Logo Polskiego Radia
POSŁUCHAJ
PAP
Tomasz Kamiński 30.08.2010

Białoruś zapowiada wielkie prywatyzacje

Wiceszef administracji prezydenta Białorusi Leanid Anfimau zapowiedział możliwość prywatyzacji obiektów państwowych na wielką skalę.
Prezydent  Białorusi Aleksandr ŁukaszenkaPrezydent Białorusi Aleksandr Łukaszenkafot. East News

Miałoby to mieć miejsce w ciągu najbliższych kilku lat - podała w poniedziałek agencja Interfax. Rząd chce sprzedać w 2011 r. firmy warte 5 mld USD.

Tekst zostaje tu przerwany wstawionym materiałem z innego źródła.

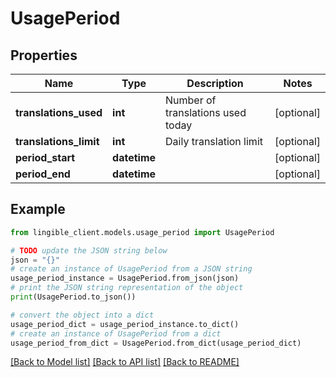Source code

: # UsagePeriod


## Properties

Name | Type | Description | Notes
------------ | ------------- | ------------- | -------------
**translations_used** | **int** | Number of translations used today | [optional]
**translations_limit** | **int** | Daily translation limit | [optional]
**period_start** | **datetime** |  | [optional]
**period_end** | **datetime** |  | [optional]

## Example

```python
from lingible_client.models.usage_period import UsagePeriod

# TODO update the JSON string below
json = "{}"
# create an instance of UsagePeriod from a JSON string
usage_period_instance = UsagePeriod.from_json(json)
# print the JSON string representation of the object
print(UsagePeriod.to_json())

# convert the object into a dict
usage_period_dict = usage_period_instance.to_dict()
# create an instance of UsagePeriod from a dict
usage_period_from_dict = UsagePeriod.from_dict(usage_period_dict)
```
[[Back to Model list]](../README.md#documentation-for-models) [[Back to API list]](../README.md#documentation-for-api-endpoints) [[Back to README]](../README.md)
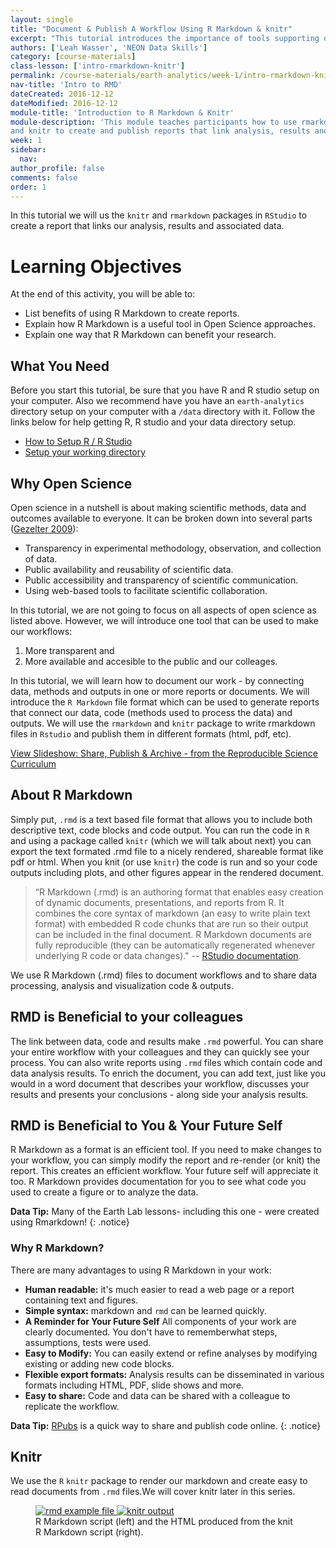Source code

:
 ```yaml
---
layout: single
title: "Document & Publish A Workflow Using R Markdown & knitr"
excerpt: "This tutorial introduces the importance of tools supporting documenting & publishing a workflow."
authors: ['Leah Wasser', 'NEON Data Skills']
category: [course-materials]
class-lesson: ['intro-rmarkdown-knitr']
permalink: /course-materials/earth-analytics/week-1/intro-rmarkdown-knitr/
nav-title: 'Intro to RMD'
dateCreated: 2016-12-12
dateModified: 2016-12-12
module-title: 'Introduction to R Markdown & Knitr'
module-description: 'This module teaches participants how to use rmarkdown
and knitr to create and publish reports that link analysis, results and documentation.'
week: 1
sidebar:
  nav:
author_profile: false
comments: false
order: 1
---
```


In this tutorial we will us the `knitr` and `rmarkdown` packages in
`RStudio` to create a report that links our analysis, results and associated data.

<div class='notice--success' markdown="1">

# Learning Objectives
At the end of this activity, you will be able to:

* List benefits of using R Markdown to create reports.
* Explain how R Markdown is a useful tool in Open Science approaches.
* Explain one way that R Markdown can benefit your research.

## What You Need

Before you start this tutorial, be sure that you have  R and R studio setup on
your computer. Also we recommend have you have an `earth-analytics` directory
setup on your computer with a `/data` directory with it. Follow the links below
for help getting R, R studio and your data directory setup.

* [How to Setup R / R Studio](/course-materials/earth-analytics/week-1/setup-r-rstudio/)
* [Setup your working directory](/course-materials/earth-analytics/week-1/setup-working-directory/)


</div>

## Why Open Science

Open science in a nutshell is about making scientific methods, data and outcomes
available to everyone. It can be broken down into several parts (<a href="http://www.openscience.org/blog/?p=269" target="_blank">Gezelter 2009</a>):

* Transparency in experimental methodology, observation, and collection of data.
* Public availability and reusability of scientific data.
* Public accessibility and transparency of scientific communication.
* Using web-based tools to facilitate scientific collaboration.

In this tutorial, we are not going to focus on all aspects of open science as
listed above. However, we will introduce one tool that can be used to make our
workflows:

1. More transparent and
2. More available and accesible to the public and our colleages.

In this tutorial, we will learn how to document our work - by connecting data,
methods and outputs in one or more reports or documents. We will introduce the
`R Markdown` file format which can be used to generate reports that connect our
data, code (methods used to process the data) and outputs. We will use the
`rmarkdown` and `knitr` package to write rmarkdown files in `Rstudio` and
publish them in different formats (html, pdf, etc).

<a class="btn btn-info" href="http://neon-workwithdata.github.io/slide-shows/share-publish-archive-slideshow.html" target= "_blank"> View Slideshow: Share, Publish & Archive -  from the Reproducible Science Curriculum</a>

## About R Markdown

Simply put, `.rmd` is a text based file format that allows you to include both
descriptive text, code blocks and code output. You can run the code in `R` and
using a package called `knitr` (which we will talk about next) you can export the
text formated .rmd file to a nicely rendered, shareable format like pdf or html.
When you knit (or use `knitr`) the code is run and so your code outputs including
plots, and other figures appear in the rendered document.

> “R Markdown (.rmd) is an authoring format that enables easy creation of dynamic
documents, presentations, and reports from R. It combines the core syntax of
markdown (an easy to write plain text format) with embedded R code chunks that
are run so their output can be included in the final document. R Markdown
documents are fully reproducible (they can be automatically regenerated whenever
underlying R code or data changes)."
-- <a href="http://rmarkdown.rstudio.com/" target="_blank">RStudio documentation</a>.


We use R Markdown (.rmd) files to document workflows and to share data processing,
analysis and visualization code & outputs.

## RMD is Beneficial to your colleagues
The link between data, code and results make `.rmd` powerful. You can share your
entire workflow with your colleagues and they can quickly see your process. You
can also write reports using `.rmd` files which contain code and data
analysis results. To enrich the document, you can add text, just like you would
in a word document that describes your workflow, discusses your results and
presents your conclusions - along side your analysis results.

## RMD is Beneficial to You & Your Future Self

R Markdown as a format is an efficient tool. If you need to make changes to your
workflow, you can simply modify the report and re-render (or knit) the report.
This creates an efficient workflow. Your future self will appreciate it too.
R Markdown provides documentation for you to see what code you used to create a
figure or to analyze the data.

<i class="fa fa-star"></i> **Data Tip:** Many of the Earth Lab lessons- including
this one - were created using Rmarkdown!
{: .notice}


### Why R Markdown?
There are many advantages to using R Markdown in your work:

* **Human readable:** it's much easier to read a web page or a report containing text and figures.
* **Simple syntax:** markdown and `rmd` can be learned quickly.
* **A Reminder for Your Future Self** All components of your work are clearly documented. You don't have to rememberwhat steps, assumptions, tests were used.
* **Easy to Modify:** You can easily extend or refine analyses by modifying existing or adding new
code blocks.
* **Flexible export formats:** Analysis results can be disseminated in various formats including HTML, PDF,
slide shows and more.
* **Easy to share:** Code and data can be shared with a colleague to replicate the workflow.

<i class="fa fa-star"></i> **Data Tip:**
<a href="https://rpubs.com/" target= "_blank ">RPubs</a> is a quick way to
share and publish code online.
{: .notice}

## Knitr

We use the `R` `knitr` package to render our markdown and create easy to read documents from `.rmd`
files.We will cover knitr later in this series.

<figure class="half">
	<a href="{{ site.url }}{{ site.baseurl }}/images/course-materials/earth-analytics/week-1/intro-knitr-rmd/rmd-file.png">
	<img src="{{ site.url }}{{ site.baseurl }}/images/course-materials/earth-analytics/week-1/intro-knitr-rmd/rmd-file.png" alt="rmd example file">
	</a>
	<a href="{{ site.url }}{{ site.baseurl }}/images/course-materials/earth-analytics/week-1/intro-knitr-rmd/knitr-output.png">
	<img src="{{ site.url }}{{ site.baseurl }}/images/course-materials/earth-analytics/week-1/intro-knitr-rmd/knitr-output.png" alt="knitr output">
	</a>
	<figcaption>R Markdown script (left) and the HTML produced from the knit R
	Markdown script (right).
	</figcaption>
</figure>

"Rząd nie widzi innej drogi rozwiązania problemu ujemnego salda (w handlu zagranicznym) spowodowanego wzrostem cen importowanych nośników energii, jak sprzedaż strategicznych obiektów należących do skarbu państwa" - powiedział Anfimau na konferencji prasowej poświęconej stanowi państwa. Dodał, że jedynie w taki sposób kraj może "uzyskać nowe oblicze".

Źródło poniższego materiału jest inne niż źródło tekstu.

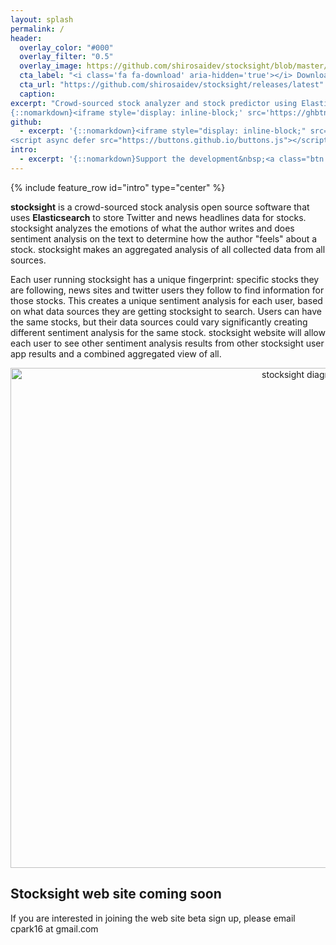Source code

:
 ```yaml
---
layout: splash
permalink: /
header:
  overlay_color: "#000"
  overlay_filter: "0.5"
  overlay_image: https://github.com/shirosaidev/stocksight/blob/master/docs/_pages/wp2128259-stock-market-wallpapers.jpg?raw=true
  cta_label: "<i class='fa fa-download' aria-hidden='true'></i> Download"
  cta_url: "https://github.com/shirosaidev/stocksight/releases/latest"
  caption:
excerpt: "Crowd-sourced stock analyzer and stock predictor using Elasticsearch, Twitter, News headlines and Python natural language processing and sentiment analysis.<br /> <small><a href='https://github.com/shirosaidev/stocksight/releases/tag/v0.1-b.6'>Latest release v0.1-b.6</a></small><br /><br />
{::nomarkdown}<iframe style='display: inline-block;' src='https://ghbtns.com/github-btn.html?user=shirosaidev&repo=stocksight&type=star&count=true&size=large' frameborder='0' scrolling='0' width='160px' height='30px'></iframe> <iframe style='display: inline-block;' src='https://ghbtns.com/github-btn.html?user=shirosaidev&repo=diskover&type=fork&count=true&size=large' frameborder='0' scrolling='0' width='158px' height='30px'></iframe>{:/nomarkdown}"
github:
  - excerpt: '{::nomarkdown}<iframe style="display: inline-block;" src="https://ghbtns.com/github-btn.html?user=shirosaidev&repo=stocksight&type=star&count=true&size=large" frameborder="0" scrolling="0" width="160px" height="30px"></iframe> <iframe style="display: inline-block;" src="https://ghbtns.com/github-btn.html?user=shirosaidev&repo=stocksight&type=fork&count=true&size=large" frameborder="0" scrolling="0" width="158px" height="30px"></iframe>
<script async defer src="https://buttons.github.io/buttons.js"></script>{:/nomarkdown}'
intro:
  - excerpt: '{::nomarkdown}Support the development&nbsp;<a class="btn btn--primary" href="https://www.patreon.com/shirosaidev" target="_blank" role="button"><i class="fa fa-heart" aria-hidden="true"></i> Sponsor Patreon</a>&nbsp;<a class="btn btn--primary" href="https://www.paypal.com/cgi-bin/webscr?cmd=_s-xclick&hosted_button_id=CLF223XAS4W72" target="_blank" role="button"><i class="fa fa-credit-card" aria-hidden="true"></i> Donate PayPal</a>&nbsp;<a class="btn btn--primary" href="https://github.com/shirosaidev/stocksight" role="button"><i class="fa fa-github" aria-hidden="true"></i> View on GitHub</a>{:/nomarkdown}'
---
```


{% include feature_row id="intro" type="center" %}

<p><strong>stocksight</strong> is a crowd-sourced stock analysis open source software that uses <strong>Elasticsearch</strong> to store Twitter and news headlines data for stocks. stocksight analyzes the emotions of what the author writes and does sentiment analysis on the text to determine how the author "feels" about a stock. stocksight makes an aggregated analysis of all collected data from all sources.</p>
<p>Each user running stocksight has a unique fingerprint: specific stocks they are following, news sites and twitter users they follow to find information for those stocks. This creates a unique sentiment analysis for each user, based on what data sources they are getting stocksight to search. Users can have the same stocks, but their data sources could vary significantly creating different sentiment analysis for the same stock. stocksight website will allow each user to see other sentiment analysis results from other stocksight user app results and a combined aggregated view of all.</p>
<div align="center"><img src="https://github.com/shirosaidev/stocksight/blob/master/docs/stocksight_diagram.png?raw=true" alt="stocksight diagram" width="914" height="800"/></div>
<h2>Stocksight web site coming soon</h2>
<p>If you are interested in joining the web site beta sign up, please email cpark16 at gmail.com</p>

Prywatyzacja sposobem na inwestycje

Z kolei wicepremier Andrej Kabiakou zaproponował wykorzystanie prywatyzacji jako środka przyciągania do kraju bezpośrednich inwestycji zagranicznych. Według niego rząd ma zamiar sprzedać w przyszłym roku przedsiębiorstwa państwowe o łącznej wartości około 5 mld USD.

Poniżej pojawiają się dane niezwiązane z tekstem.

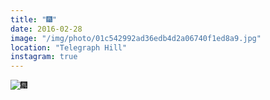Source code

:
 ```yaml
---
title: "🎆"
date: 2016-02-28
image: "/img/photo/01c542992ad36edb4d2a06740f1ed8a9.jpg"
location: "Telegraph Hill"
instagram: true
---
```


![🎆](/img/photo/01c542992ad36edb4d2a06740f1ed8a9.jpg)
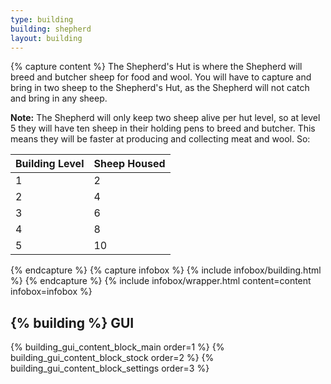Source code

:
 ```yaml
---
type: building
building: shepherd
layout: building
---
```

{% capture content %}
The Shepherd's Hut is where the Shepherd will breed and butcher sheep for food and wool. You will have to capture and bring in two sheep to the Shepherd's Hut, as the Shepherd will not catch and bring in any sheep.

**Note:** The Shepherd will only keep two sheep alive per hut level, so at level 5 they will have ten sheep in their holding pens to breed and butcher. This means they will be faster at producing and collecting meat and wool. So:


| Building Level | Sheep Housed |
|----------------|--------------|
| 1              | 2            |
| 2              | 4            |
| 3              | 6            |
| 4              | 8            |
| 5              | 10           |
{% endcapture %}
{% capture infobox %}
{% include infobox/building.html %}
{% endcapture %}
{% include infobox/wrapper.html content=content infobox=infobox %}

## {% building %} GUI

{% building_gui_content_block_main order=1 %}
{% building_gui_content_block_stock order=2 %}
{% building_gui_content_block_settings order=3 %}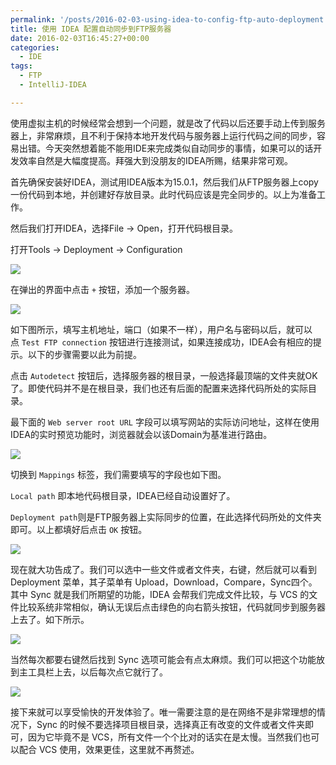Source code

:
 ```yaml
---
permalink: '/posts/2016-02-03-using-idea-to-config-ftp-auto-deployment.html'
title: 使用 IDEA 配置自动同步到FTP服务器
date: 2016-02-03T16:45:27+00:00
categories:
  - IDE
tags:
  - FTP
  - IntelliJ-IDEA

---
```




使用虚拟主机的时候经常会想到一个问题，就是改了代码以后还要手动上传到服务器上，非常麻烦，且不利于保持本地开发代码与服务器上运行代码之间的同步，容易出错。今天突然想着能不能用IDE来完成类似自动同步的事情，如果可以的话开发效率自然是大幅度提高。拜强大到没朋友的IDEA所赐，结果非常可观。

首先确保安装好IDEA，测试用IDEA版本为15.0.1，然后我们从FTP服务器上copy一份代码到本地，并创建好存放目录。此时代码应该是完全同步的。以上为准备工作。

<!-- more -->

然后我们打开IDEA，选择File -> Open，打开代码根目录。

打开Tools -> Deployment -> Configuration

![](https://static.wxsm.space/blog/48595786-3d227c00-e991-11e8-8b42-bbf3f871ab10.png)

在弹出的界面中点击 `+` 按钮，添加一个服务器。

![](https://static.wxsm.space/blog/48595787-3dbb1280-e991-11e8-9519-0876ffc4f595.png)

如下图所示，填写主机地址，端口（如果不一样），用户名与密码以后，就可以点 `Test FTP connection` 按钮进行连接测试，如果连接成功，IDEA会有相应的提示。以下的步骤需要以此为前提。

点击 `Autodetect` 按钮后，选择服务器的根目录，一般选择最顶端的文件夹就OK了。即使代码并不是在根目录，我们也还有后面的配置来选择代码所处的实际目录。

最下面的 `Web server root URL` 字段可以填写网站的实际访问地址，这样在使用IDEA的实时预览功能时，浏览器就会以该Domain为基准进行路由。

![](https://static.wxsm.space/blog/48595788-3dbb1280-e991-11e8-9438-a8d09ef6921f.png)

切换到 `Mappings` 标签，我们需要填写的字段也如下图。

`Local path` 即本地代码根目录，IDEA已经自动设置好了。

`Deployment path`则是FTP服务器上实际同步的位置，在此选择代码所处的文件夹即可。以上都填好后点击 `OK` 按钮。

![](https://static.wxsm.space/blog/48595789-3dbb1280-e991-11e8-9332-0cbd1058f81d.png)

现在就大功告成了。我们可以选中一些文件或者文件夹，右键，然后就可以看到 Deployment 菜单，其子菜单有 Upload，Download，Compare，Sync四个。其中 Sync 就是我们所期望的功能，IDEA 会帮我们完成文件比较，与 VCS 的文件比较系统非常相似，确认无误后点击绿色的向右箭头按钮，代码就同步到服务器上去了。如下所示。

![](https://static.wxsm.space/blog/48595790-3e53a900-e991-11e8-80bf-0f6212ac3d70.png)

当然每次都要右键然后找到 Sync 选项可能会有点太麻烦。我们可以把这个功能放到主工具栏上去，以后每次点它就行了。

![](https://static.wxsm.space/blog/48595791-3e53a900-e991-11e8-9a35-1116a1f7461f.png)

接下来就可以享受愉快的开发体验了。唯一需要注意的是在网络不是非常理想的情况下，Sync 的时候不要选择项目根目录，选择真正有改变的文件或者文件夹即可，因为它毕竟不是 VCS，所有文件一个个比对的话实在是太慢。当然我们也可以配合 VCS 使用，效果更佳，这里就不再赘述。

Obserwatorzy w Mińsku wiążą aktywizację planów prywatyzacyjnych rządu z piątkowym wystąpieniem prezydenta Alaksandra Łukaszenki, w którym zauważył on, że w ciągu pierwszych siedmiu miesięcy bieżącego roku wykonanie planów rozwoju gospodarki białoruskiej zostało "de facto zawalone".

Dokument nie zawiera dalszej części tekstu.